A map of Nigeria showing its cities and borders with Benin, Niger and Cameroon.

Over the past two years the policy dialogue on the New Way of Working (NWOW) has gained a solid ground, with both the Federal Government of Nigeria (FGN) and humanitarian and development actors.

The need to stem the cycle of continuous humanitarian response by systematically and jointly reducing need, risk and vulnerability, with a gradual increase in resilience enhancing and development interventions, is essential in preventing the continuation of the crisis north-east Nigeria.

In August 2018, a joint OCHA-UNDP mission identified potential thematic areas for collective outcomes that humanitarian, development and other relevant actors could achieve jointly over a period of 3-5 years, in order to reduce people’s needs, risks and vulnerabilities in north-east Nigeria.

Where do we stand?

Consultations led to defining five broad areas for which collective outcomes could be articulated and achievable through interventions by both humanitarian and development actors. These areas for potential collective outcomes offer the starting point for stakeholders in Nigeria to articulate and refine concrete, measurable outcomes.

  • Food Security and Nutrition: North-east Nigeria, though semi-arid, was primarily an agriculture-based economy. The combination of the displacement of the populations from their farmland with a dependence on food aid in the displaced camps and continued insecurities, means that agricultural output has been severely curtailed. This has resulted in further malnutrition, and also a dependence on food aid.
  • Durable Solutions: The most visible aspect of the crisis in the north-east is the internal displacement of 1.8M people in both camp settings and among the host population, many of whom have been displaced for several years. This is in addition to another 225,000 who found refuge in neighboring countries.
  • Basic Services and Local Governance: Whether IDPs are planning to integrate locally, settle elsewhere in the country or to return, it is essential to boost access to basic services to enable self-reliance. This includes ensuring the provision of essential basic services in areas of origin, in particular health, education and the provision of clean water.
  • Livelihoods: Supporting communities affected by Non-State Armed Groups and preparing conditions for durable solutions will require an investment in providing sustainable economic opportunities both in the public and private sector, both in areas of displacement and IDPs’ areas of origin, including in urban and peri-urban areas.
  • Reconciliation: Finally, there is a need to ensure that both the Government and the international community plays its part in repairing the social fabric of the affected communities by promoting social cohesion, reconciliation, as well as a form of transitional justice.

Barriers and Enablers


Achieving security across the three most affected states, with a freedom of movement, business and ability to live in areas of origin is paramount. This is dependent on the actions of the Government and the armed forces, but also investing in the right law enforcement infrastructure to keep the areas secure and eventually demilitarized.

Development Coordination 

While coordination of international humanitarian activities is carried out in the north-east and can be tapped into, there is a lack of equivalent coordination on both development activities, as well as “nexus” programmes/projects. There is a general lack of development actors outside state capitals.

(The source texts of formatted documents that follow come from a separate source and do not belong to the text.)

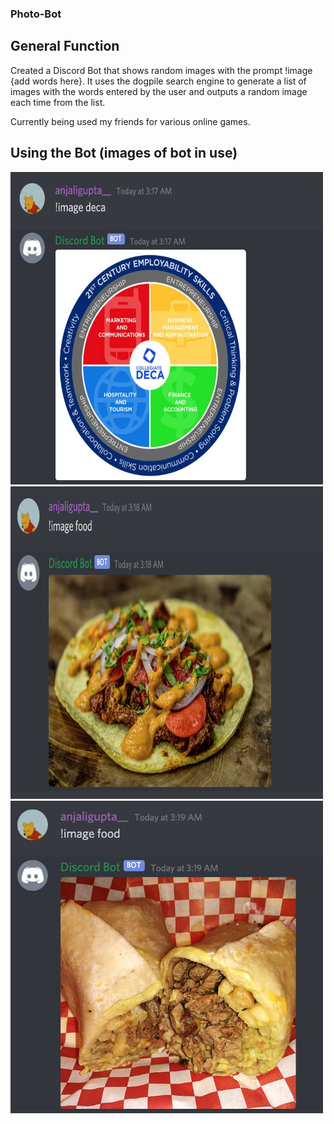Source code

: ### Photo-Bot

## General Function
Created a Discord Bot that shows random images with the prompt !image {add words here}. It uses the dogpile search engine to generate a list of images with the words entered by the user and outputs a random image each time from the list.

Currently being used my friends for various online games.

## Using the Bot (images of bot in use)
<img src="pictures-of-bot/deca.png" alt="alt text" width="500" height="500">
<img src="pictures-of-bot/food.png" alt="alt text" width="500" height="500">
<img src="pictures-of-bot/food2.png" alt="alt text" width="500" height="500">
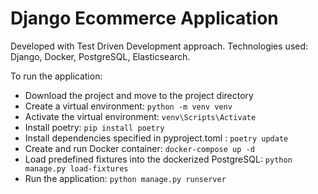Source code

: # Django Ecommerce Application

Developed with Test Driven Development approach. Technologies used: Django, Docker, PostgreSQL, Elasticsearch.

To run the application:
- Download the project and move to the project directory
- Create a virtual environment: ` python -m venv venv `
- Activate the virtual environment: ` venv\Scripts\Activate `
- Install poetry: ` pip install poetry `
- Install dependencies specified in pyproject.toml : ` poetry update `
- Create and run Docker container: ` docker-compose up -d `
- Load predefined fixtures into the dockerized PostgreSQL: ` python manage.py load-fixtures `
- Run the application: ` python manage.py runserver `

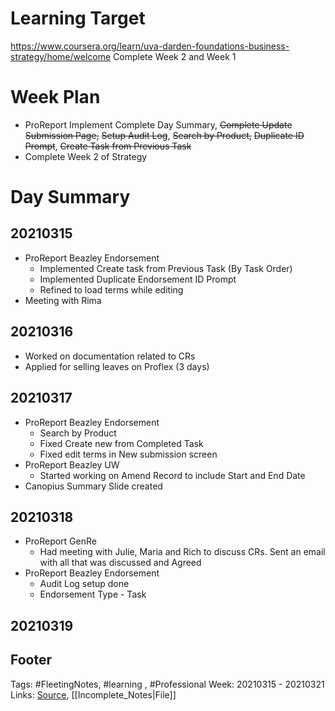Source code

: # Learning Target
https://www.coursera.org/learn/uva-darden-foundations-business-strategy/home/welcome
Complete Week 2 and Week 1
 
# Week Plan
- ProReport Implement Complete Day Summary, ~~Complete Update Submission Page,~~ ~~Setup Audit Log~~, ~~Search by Product,~~ ~~Duplicate ID Prompt~~, ~~Create Task from Previous Task~~
- Complete Week 2 of Strategy 


# Day Summary
## 20210315
- ProReport Beazley Endorsement
	-  Implemented Create task from Previous Task (By Task Order)
	- Implemented Duplicate Endorsement ID Prompt
	- Refined to load terms while editing
- Meeting with Rima

## 20210316
- Worked on documentation related to CRs
- Applied for selling leaves on Proflex (3 days)

## 20210317
- ProReport Beazley Endorsement
	- Search by Product
	- Fixed Create new from Completed Task
	- Fixed edit terms in New submission screen
- ProReport Beazley UW
	- Started working on Amend Record to include Start and End Date
- Canopius Summary Slide created
## 20210318
- ProReport GenRe
	- Had meeting with Julie, Maria and Rich to discuss CRs. Sent an email with all that was discussed and Agreed
- ProReport Beazley Endorsement
	- Audit Log setup done
	- Endorsement Type - Task

## 20210319

## Footer

Tags: #FleetingNotes, #learning , #Professional
Week: 20210315 - 20210321
Links: 
[Source](template.md), [[Incomplete_Notes|File]]

<!--
Comment -   
-->
<!--stackedit_data:
eyJoaXN0b3J5IjpbMjM3MzkxNjA2LC0xNDI3MTk2OTc1LDMwOD
UxNDAwMSwtMzIyMzcxOTUxLDMzMTYwNDY2NiwxMDIwMTIxNDM0
LC0xNzQ5MzQwMjM3XX0=
-->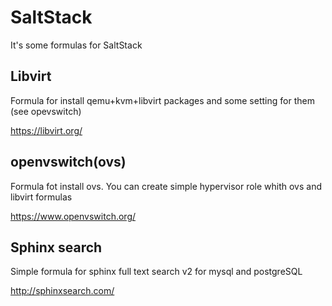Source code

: # SaltStack
It's some formulas for SaltStack

## Libvirt

Formula for install qemu+kvm+libvirt packages and some setting for them (see opevswitch)

https://libvirt.org/
## openvswitch(ovs)

Formula fot install ovs. You can create simple hypervisor role whith ovs and libvirt formulas

https://www.openvswitch.org/
## Sphinx search

Simple formula for sphinx full text search v2 for mysql and postgreSQL 

http://sphinxsearch.com/

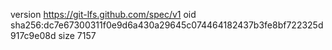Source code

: version https://git-lfs.github.com/spec/v1
oid sha256:dc7e67300311f0e9d6a430a29645c074464182437b3fe8bf722325d917c9e08d
size 7157
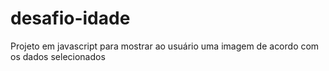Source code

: # desafio-idade
 Projeto em javascript para mostrar ao usuário uma imagem de acordo com os dados selecionados
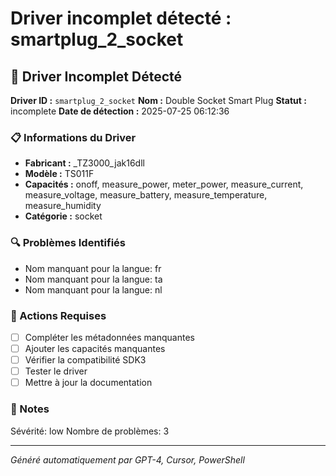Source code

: # Driver incomplet détecté : smartplug_2_socket

## 🚨 Driver Incomplet Détecté

**Driver ID :** `smartplug_2_socket`
**Nom :** Double Socket Smart Plug
**Statut :** incomplete
**Date de détection :** 2025-07-25 06:12:36

### 📋 Informations du Driver
- **Fabricant :** _TZ3000_jak16dll
- **Modèle :** TS011F
- **Capacités :** onoff, measure_power, meter_power, measure_current, measure_voltage, measure_battery, measure_temperature, measure_humidity
- **Catégorie :** socket

### 🔍 Problèmes Identifiés
- Nom manquant pour la langue: fr
- Nom manquant pour la langue: ta
- Nom manquant pour la langue: nl

### 🎯 Actions Requises
- [ ] Compléter les métadonnées manquantes
- [ ] Ajouter les capacités manquantes
- [ ] Vérifier la compatibilité SDK3
- [ ] Tester le driver
- [ ] Mettre à jour la documentation

### 📝 Notes
Sévérité: low
Nombre de problèmes: 3

---
*Généré automatiquement par GPT-4, Cursor, PowerShell*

Multitude of Government actors at State and Federal level 

There is the need to better harness and support the biggest development actor – the Government. Finding a more streamlined entry point within the Government that works equally hard at addressing the nexus in the public sector engagement/investment is absolutely crucial. There is however keen interest by the Government to engage on Nexus activities through the Presidential Committee on the North East Initiative and Ministry of Budget and National Planning.

Area Based Approach 

While north-east Nigeria is often seen as homogenous, there are various degrees of progress and opportunities across the three states. A more concerted effort to conduct shared analyses of the vulnerabilities, challenges and opportunities by both humanitarian and development actors.